__Action item__. Only one stretch of the data below is needed. Output the lines from the one with "repeatable patterns in PHP." up to and including the one with "They are rather", exactly as they stand.

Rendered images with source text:
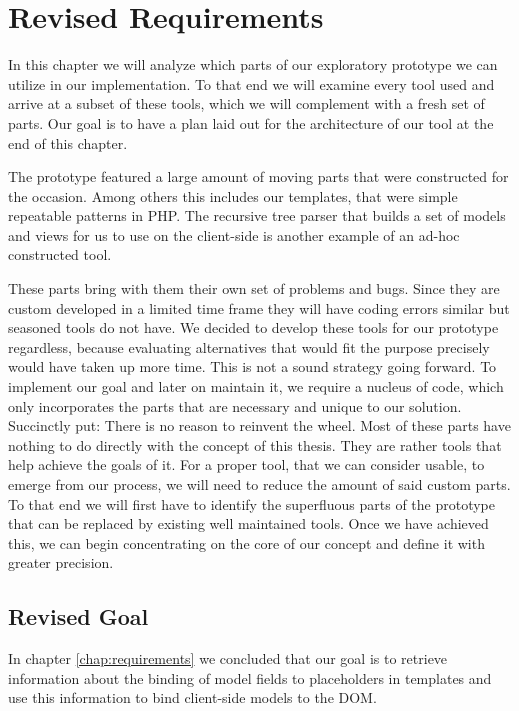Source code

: \documentclass[thesis.tex]{subfiles}
\begin{document}
\chapter{Revised Requirements}
\label{chap:revised}
In this chapter we will analyze which parts of our exploratory prototype we can
utilize in our implementation. To that end we will examine every tool used and
arrive at a subset of these tools, which we will complement with a fresh set of
parts. Our goal is to have a plan laid out for the architecture of our tool
at the end of this chapter.

The prototype featured a large amount of moving parts that were constructed for
the occasion. Among others this includes our templates, that were simple
repeatable patterns in PHP.
The recursive tree parser that builds a set of models and views for us to use
on the client-side is another example of an ad-hoc constructed tool.

These parts bring with them their own set of problems and bugs.
Since they are custom developed in a limited time frame they will have coding
errors similar but seasoned tools do not have.
We decided to develop these tools for our prototype regardless,
because evaluating alternatives that would fit the purpose precisely
would have taken up more time.
This is not a sound strategy going forward. To implement our goal and later on
maintain it, we require a nucleus of code, which only incorporates the parts
that are necessary and unique to our solution.
Succinctly put: There is no reason to reinvent the wheel.
Most of these parts have nothing to do directly with the concept of this thesis.
They are rather tools that help achieve the goals of it.
For a proper tool, that we can consider usable, to emerge from our process,
we will need to reduce the amount of said custom parts.
To that end we will first have to identify the superfluous parts of the
prototype that can be replaced by existing well maintained tools. Once we have
achieved this, we can begin concentrating on the core of our concept and define
it with greater precision.

\section{Revised Goal}
\label{sec:revised-goal}
In chapter \ref{chap:requirements} we concluded that our goal is to retrieve
information about the binding of model fields to placeholders in templates and
use this information to bind client-side models to the DOM.
\end{document}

__Answer for the task__.
repeatable patterns in PHP.
The recursive tree parser that builds a set of models and views for us to use
on the client-side is another example of an ad-hoc constructed tool.

These parts bring with them their own set of problems and bugs.
Since they are custom developed in a limited time frame they will have coding
errors similar but seasoned tools do not have.
We decided to develop these tools for our prototype regardless,
because evaluating alternatives that would fit the purpose precisely
would have taken up more time.
This is not a sound strategy going forward. To implement our goal and later on
maintain it, we require a nucleus of code, which only incorporates the parts
that are necessary and unique to our solution.
Succinctly put: There is no reason to reinvent the wheel.
Most of these parts have nothing to do directly with the concept of this thesis.
They are rather tools that help achieve the goals of it.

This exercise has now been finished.